──────── Provided entries
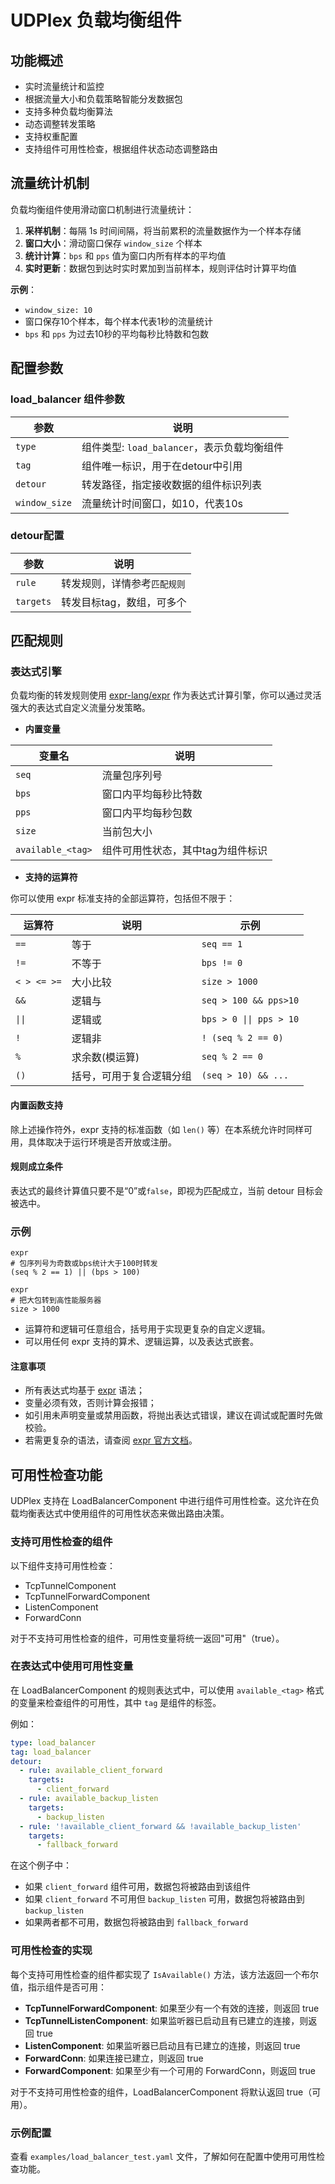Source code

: # UDPlex 负载均衡组件

## 功能概述
- 实时流量统计和监控
- 根据流量大小和负载策略智能分发数据包
- 支持多种负载均衡算法
- 动态调整转发策略
- 支持权重配置
- 支持组件可用性检查，根据组件状态动态调整路由

## 流量统计机制

负载均衡组件使用滑动窗口机制进行流量统计：

1. **采样机制**：每隔 1s 时间间隔，将当前累积的流量数据作为一个样本存储
2. **窗口大小**：滑动窗口保存 `window_size` 个样本
3. **统计计算**：`bps` 和 `pps` 值为窗口内所有样本的平均值
4. **实时更新**：数据包到达时实时累加到当前样本，规则评估时计算平均值

**示例**：
- `window_size: 10` 
- 窗口保存10个样本，每个样本代表1秒的流量统计
- `bps` 和 `pps` 为过去10秒的平均每秒比特数和包数

## 配置参数

### load_balancer 组件参数
| 参数 | 说明                             |
|------|--------------------------------|
| `type` | 组件类型: `load_balancer`，表示负载均衡组件 |
| `tag` | 组件唯一标识，用于在detour中引用            |
| `detour` | 转发路径，指定接收数据的组件标识列表             |
| `window_size` | 流量统计时间窗口，如10，代表10s             |


### detour配置
| 参数        | 说明              |
|-----------|-----------------|
| `rule`    | 转发规则，详情参考`匹配规则` |
| `targets` | 转发目标tag，数组，可多个  |


## 匹配规则

### 表达式引擎

负载均衡的转发规则使用 [expr-lang/expr](https://github.com/expr-lang/expr) 作为表达式计算引擎，你可以通过灵活强大的表达式自定义流量分发策略。

- **内置变量**

| 变量名  | 说明                    |
|---------|-------------------------|
| `seq`   | 流量包序列号            |
| `bps`   | 窗口内平均每秒比特数     |
| `pps`   | 窗口内平均每秒包数       |
| `size`  | 当前包大小              |
| `available_<tag>` | 组件可用性状态，其中tag为组件标识 |

- **支持的运算符**

你可以使用 expr 标准支持的全部运算符，包括但不限于：

| 运算符    | 说明             | 示例                      |
|--------|----------------|---------------------------|
| `==`   | 等于             | `seq == 1`                |
| `!=`   | 不等于            | `bps != 0`                |
| `< > <= >=` | 大小比较           | `size > 1000`             |
| `&&`   | 逻辑与            | `seq > 100 && pps>10`     |
| `\|\|` | 逻辑或            | `bps > 0 \|\| pps > 10`     |
| `!`    | 逻辑非            | `! (seq % 2 == 0)`        |
| `%`    | 求余数(模运算)       | `seq % 2 == 0`            |
| `()`   | 括号，可用于复合逻辑分组   | `(seq > 10) && ...`       |

#### 内置函数支持

除上述操作符外，expr 支持的标准函数（如 `len()` 等）在本系统允许时同样可用，具体取决于运行环境是否开放或注册。

#### 规则成立条件

表达式的最终计算值只要不是“0”或`false`，即视为匹配成立，当前 detour 目标会被选中。

### 示例
```
expr
# 包序列号为奇数或bps统计大于100时转发
(seq % 2 == 1) || (bps > 100)
```

```
expr
# 把大包转到高性能服务器
size > 1000
```
- 运算符和逻辑可任意组合，括号用于实现更复杂的自定义逻辑。
- 可以用任何 expr 支持的算术、逻辑运算，以及表达式嵌套。

#### 注意事项

- 所有表达式均基于 [expr](https://github.com/expr-lang/expr#language-definition) 语法；
- 变量必须有效，否则计算会报错；
- 如引用未声明变量或禁用函数，将抛出表达式错误，建议在调试或配置时先做校验。
- 若需更复杂的语法，请查阅 [expr 官方文档](https://github.com/expr-lang/expr#language-definition)。

## 可用性检查功能

UDPlex 支持在 LoadBalancerComponent 中进行组件可用性检查。这允许在负载均衡表达式中使用组件的可用性状态来做出路由决策。

### 支持可用性检查的组件

以下组件支持可用性检查：

- TcpTunnelComponent
- TcpTunnelForwardComponent
- ListenComponent
- ForwardConn

对于不支持可用性检查的组件，可用性变量将统一返回"可用"（true）。

### 在表达式中使用可用性变量

在 LoadBalancerComponent 的规则表达式中，可以使用 `available_<tag>` 格式的变量来检查组件的可用性，其中 `tag` 是组件的标签。

例如：

```yaml
type: load_balancer
tag: load_balancer
detour:
  - rule: available_client_forward
    targets:
      - client_forward
  - rule: available_backup_listen
    targets:
      - backup_listen
  - rule: '!available_client_forward && !available_backup_listen'
    targets:
      - fallback_forward
```

在这个例子中：
- 如果 `client_forward` 组件可用，数据包将被路由到该组件
- 如果 `client_forward` 不可用但 `backup_listen` 可用，数据包将被路由到 `backup_listen`
- 如果两者都不可用，数据包将被路由到 `fallback_forward`

### 可用性检查的实现

每个支持可用性检查的组件都实现了 `IsAvailable()` 方法，该方法返回一个布尔值，指示组件是否可用：

- **TcpTunnelForwardComponent**: 如果至少有一个有效的连接，则返回 true
- **TcpTunnelListenComponent**: 如果监听器已启动且有已建立的连接，则返回 true
- **ListenComponent**: 如果监听器已启动且有已建立的连接，则返回 true
- **ForwardConn**: 如果连接已建立，则返回 true
- **ForwardComponent**: 如果至少有一个可用的 ForwardConn，则返回 true

对于不支持可用性检查的组件，LoadBalancerComponent 将默认返回 true（可用）。

### 示例配置

查看 `examples/load_balancer_test.yaml` 文件，了解如何在配置中使用可用性检查功能。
────────────────
Exercise directions
With the pictures excluded, the records are to be reproduced exactly.

Exercise output
Source code

: # UDPlex 负载均衡组件

## 功能概述
- 实时流量统计和监控
- 根据流量大小和负载策略智能分发数据包
- 支持多种负载均衡算法
- 动态调整转发策略
- 支持权重配置
- 支持组件可用性检查，根据组件状态动态调整路由

## 流量统计机制

负载均衡组件使用滑动窗口机制进行流量统计：

1. **采样机制**：每隔 1s 时间间隔，将当前累积的流量数据作为一个样本存储
2. **窗口大小**：滑动窗口保存 `window_size` 个样本
3. **统计计算**：`bps` 和 `pps` 值为窗口内所有样本的平均值
4. **实时更新**：数据包到达时实时累加到当前样本，规则评估时计算平均值

**示例**：
- `window_size: 10` 
- 窗口保存10个样本，每个样本代表1秒的流量统计
- `bps` 和 `pps` 为过去10秒的平均每秒比特数和包数

## 配置参数

### load_balancer 组件参数
| 参数 | 说明                             |
|------|--------------------------------|
| `type` | 组件类型: `load_balancer`，表示负载均衡组件 |
| `tag` | 组件唯一标识，用于在detour中引用            |
| `detour` | 转发路径，指定接收数据的组件标识列表             |
| `window_size` | 流量统计时间窗口，如10，代表10s             |


### detour配置
| 参数        | 说明              |
|-----------|-----------------|
| `rule`    | 转发规则，详情参考`匹配规则` |
| `targets` | 转发目标tag，数组，可多个  |


## 匹配规则

### 表达式引擎

负载均衡的转发规则使用 [expr-lang/expr](https://github.com/expr-lang/expr) 作为表达式计算引擎，你可以通过灵活强大的表达式自定义流量分发策略。

- **内置变量**

| 变量名  | 说明                    |
|---------|-------------------------|
| `seq`   | 流量包序列号            |
| `bps`   | 窗口内平均每秒比特数     |
| `pps`   | 窗口内平均每秒包数       |
| `size`  | 当前包大小              |
| `available_<tag>` | 组件可用性状态，其中tag为组件标识 |

- **支持的运算符**

你可以使用 expr 标准支持的全部运算符，包括但不限于：

| 运算符    | 说明             | 示例                      |
|--------|----------------|---------------------------|
| `==`   | 等于             | `seq == 1`                |
| `!=`   | 不等于            | `bps != 0`                |
| `< > <= >=` | 大小比较           | `size > 1000`             |
| `&&`   | 逻辑与            | `seq > 100 && pps>10`     |
| `\|\|` | 逻辑或            | `bps > 0 \|\| pps > 10`     |
| `!`    | 逻辑非            | `! (seq % 2 == 0)`        |
| `%`    | 求余数(模运算)       | `seq % 2 == 0`            |
| `()`   | 括号，可用于复合逻辑分组   | `(seq > 10) && ...`       |

#### 内置函数支持

除上述操作符外，expr 支持的标准函数（如 `len()` 等）在本系统允许时同样可用，具体取决于运行环境是否开放或注册。

#### 规则成立条件

表达式的最终计算值只要不是“0”或`false`，即视为匹配成立，当前 detour 目标会被选中。

### 示例
```
expr
# 包序列号为奇数或bps统计大于100时转发
(seq % 2 == 1) || (bps > 100)
```

```
expr
# 把大包转到高性能服务器
size > 1000
```
- 运算符和逻辑可任意组合，括号用于实现更复杂的自定义逻辑。
- 可以用任何 expr 支持的算术、逻辑运算，以及表达式嵌套。

#### 注意事项

- 所有表达式均基于 [expr](https://github.com/expr-lang/expr#language-definition) 语法；
- 变量必须有效，否则计算会报错；
- 如引用未声明变量或禁用函数，将抛出表达式错误，建议在调试或配置时先做校验。
- 若需更复杂的语法，请查阅 [expr 官方文档](https://github.com/expr-lang/expr#language-definition)。

## 可用性检查功能

UDPlex 支持在 LoadBalancerComponent 中进行组件可用性检查。这允许在负载均衡表达式中使用组件的可用性状态来做出路由决策。

### 支持可用性检查的组件

以下组件支持可用性检查：

- TcpTunnelComponent
- TcpTunnelForwardComponent
- ListenComponent
- ForwardConn

对于不支持可用性检查的组件，可用性变量将统一返回"可用"（true）。

### 在表达式中使用可用性变量

在 LoadBalancerComponent 的规则表达式中，可以使用 `available_<tag>` 格式的变量来检查组件的可用性，其中 `tag` 是组件的标签。

例如：

```yaml
type: load_balancer
tag: load_balancer
detour:
  - rule: available_client_forward
    targets:
      - client_forward
  - rule: available_backup_listen
    targets:
      - backup_listen
  - rule: '!available_client_forward && !available_backup_listen'
    targets:
      - fallback_forward
```

在这个例子中：
- 如果 `client_forward` 组件可用，数据包将被路由到该组件
- 如果 `client_forward` 不可用但 `backup_listen` 可用，数据包将被路由到 `backup_listen`
- 如果两者都不可用，数据包将被路由到 `fallback_forward`

### 可用性检查的实现

每个支持可用性检查的组件都实现了 `IsAvailable()` 方法，该方法返回一个布尔值，指示组件是否可用：

- **TcpTunnelForwardComponent**: 如果至少有一个有效的连接，则返回 true
- **TcpTunnelListenComponent**: 如果监听器已启动且有已建立的连接，则返回 true
- **ListenComponent**: 如果监听器已启动且有已建立的连接，则返回 true
- **ForwardConn**: 如果连接已建立，则返回 true
- **ForwardComponent**: 如果至少有一个可用的 ForwardConn，则返回 true

对于不支持可用性检查的组件，LoadBalancerComponent 将默认返回 true（可用）。

### 示例配置

查看 `examples/load_balancer_test.yaml` 文件，了解如何在配置中使用可用性检查功能。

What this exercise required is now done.